At a high level, the overall model takes pre-structured and time stamped data about the network as input. The data is enriched and linked to be aggregable into any given view and dimension the consumer wishes. At this stage of the process, all computations and analysis are performed – which in turn becomes the foundation of which all forecasting is based on. Because both the technical and commercial artifacts of each component are modelled, it provides a robust output on how both capital and operational expenditures will be impacted over time and location (per device, POP, and/or region).
In a year’s time, and through executing well ahead of time based on the forecast, it has also enabled the reduction of our customer orders requiring build-out by 40%, with the trend poised to continue throughout 2020. Thus, we stay ahead of trend, and do not have to have infrastructure/underlay crews scramble at the last minute to add capacity.
Fully Utilized Capacity — The “New Normal” Is Not Normal
The recent dialogue seems to revolve around how networks cope in a fully operational state. This is not typically what they are built for in the first place, thus making for an equally poor metric now for us to utilize.
What is more useful is understanding whether the network can cope during outages, with the most common one being able to handle any single failure. We model and measure this for every hour of the day in 3 different setups.
FIRST is the Retrospective Model, which provides a historical view of “Traffic at Risk” considering any ongoing failures at the time of the auto-discovered snapshot. This model is mainly used for mapping shared risk resource groups (SRGs) and their failure trends as well as verifying that outages in the network are accurately represented in the simulations. We’ve built a hierarchical SRG structure mapping any shared risks across all components such as links and nodes all the way from the fiber, DWDM, IP, and logical overlays.
SECOND is the Reference Model, which models the network in a fully operational state and is used to do “what-if” scenarios with regards to topology or metric changes, the addition of new devices, and simulating impacts of planned maintenances and other events.

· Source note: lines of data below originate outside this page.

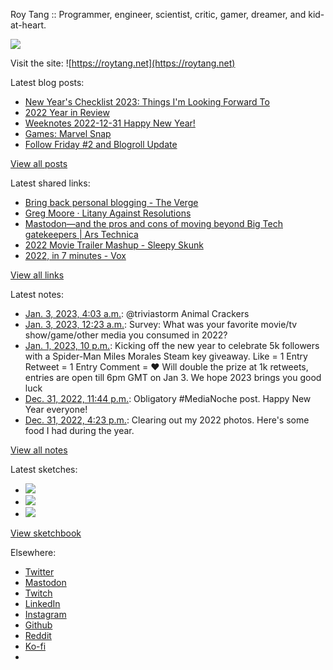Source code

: Roy Tang :: Programmer, engineer, scientist, critic, gamer, dreamer, and kid-at-heart.

![](https://roytang.net/static/img/profile.jpg)

Visit the site: ![https://roytang.net](https://roytang.net)

Latest blog posts:

- [New Year&#x27;s Checklist 2023: Things I&#x27;m Looking Forward To](https://roytang.net/2023/01/2023-checklist/)
- [2022 Year in Review](https://roytang.net/2023/01/2022-year-in-review/)
- [Weeknotes 2022-12-31 Happy New Year!](https://roytang.net/2022/12/weeknotes-12-31/)
- [Games: Marvel Snap](https://roytang.net/2022/12/marvel-snap/)
- [Follow Friday #2 and Blogroll Update](https://roytang.net/2022/12/follow-friday-2/)

[View all posts](https://roytang.net/blog)

Latest shared links:

- [Bring back personal blogging - The Verge](https://roytang.net/2023/01/03b8a5ca715d7a9bd5629bc2cd7c05d0/)
- [Greg Moore · Litany Against Resolutions](https://roytang.net/2022/12/38c7d258b72516cfd10065d9ff2ad552/)
- [Mastodon—and the pros and cons of moving beyond Big Tech gatekeepers | Ars Technica](https://roytang.net/2022/12/0c7be16e76d06f8b83fa9672abb206a0/)
- [2022 Movie Trailer Mashup - Sleepy Skunk](https://roytang.net/2022/12/d0416b8642dbfb41e682f7c62cabecb1/)
- [2022, in 7 minutes - Vox](https://roytang.net/2022/12/28e9718789dbad4d5b5a2bb5f92ce52a/)

[View all links](https://roytang.net/links)

Latest notes:

- [Jan. 3, 2023, 4:03 a.m.](https://roytang.net/2023/01/109621399867613195/): @triviastorm Animal Crackers
- [Jan. 3, 2023, 12:23 a.m.](https://roytang.net/2023/01/ca9d958b3e384dbe91abc35a04f5a934/): Survey: What was your favorite movie/tv show/game/other media you consumed in 2022?
- [Jan. 1, 2023, 10 p.m.](https://roytang.net/2023/01/1609550075352748034/): Kicking off the new year to celebrate 5k followers with a Spider-Man Miles Morales Steam key giveaway. Like = 1 Entry Retweet = 1 Entry Comment = ❤️ Will double the prize at 1k retweets, entries are open till 6pm GMT on Jan 3. We hope 2023 brings you good luck
- [Dec. 31, 2022, 11:44 p.m.](https://roytang.net/2022/12/8b14e94c09d0cc1584a9d52fed3b258f/): Obligatory #MediaNoche post. Happy New Year everyone!
- [Dec. 31, 2022, 4:23 p.m.](https://roytang.net/2022/12/food-photodump/): Clearing out my 2022 photos. Here&#x27;s some food I had during the year.

[View all notes](https://roytang.net/notes)

Latest sketches:


- ![](https://roytang.net/media/cache/f5/83/f583e6f8cabb768e013c3292f03b5274.jpg)
- ![](https://roytang.net/media/cache/dc/31/dc31bec42193147458f2e50c9a7fe4ac.jpg)
- ![](https://roytang.net/media/cache/73/2b/732bd4c80057609c59932ce77d753675.jpg)

[View sketchbook](https://roytang.net/albums/sketchbook)


Elsewhere:

- [Twitter](https://twitter.com/roytang)
- [Mastodon](https://indieweb.social/@roytang)
- [Twitch](https://twitch.tv/twitchyroy)
- [LinkedIn](https://www.linkedin.com/in/roytang)
- [Instagram](https://instagram.com/roytang0400)
- [Github](https://github.com/roytang)
- [Reddit](https://reddit.com/u/hungryroy)
- [Ko-fi](https://ko-fi.com/roytang)
- [](mailto:hello@roytang.net)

THIRD is the Forward-Looking Model, which is essentially a copy of the reference model, but it includes all committed augmentations to take that into account when adding new capacity to the network (i.e., combining the 2nd model with known upcoming projects).
Utilizing these 3 methodologies, we can immediately identify where new hotspots have emerged should we have failures — measured in the form of “Traffic at Risk” per time period, device, network role, SRG, and/or region. This informs us where we need to build ahead of time, thereby preventing slow speeds or even the dreaded downtime that we all despise as end users.
Whether it is building to meet ever-increasing demand for bandwidth or trying to beat a potential link failure to the punch, an Internet backbone provider’s work is never finished. This is the price we pay for consumer and enterprise users to have what we want: for the Internet that connects us all, everywhere around the world, and to simply work when we need it.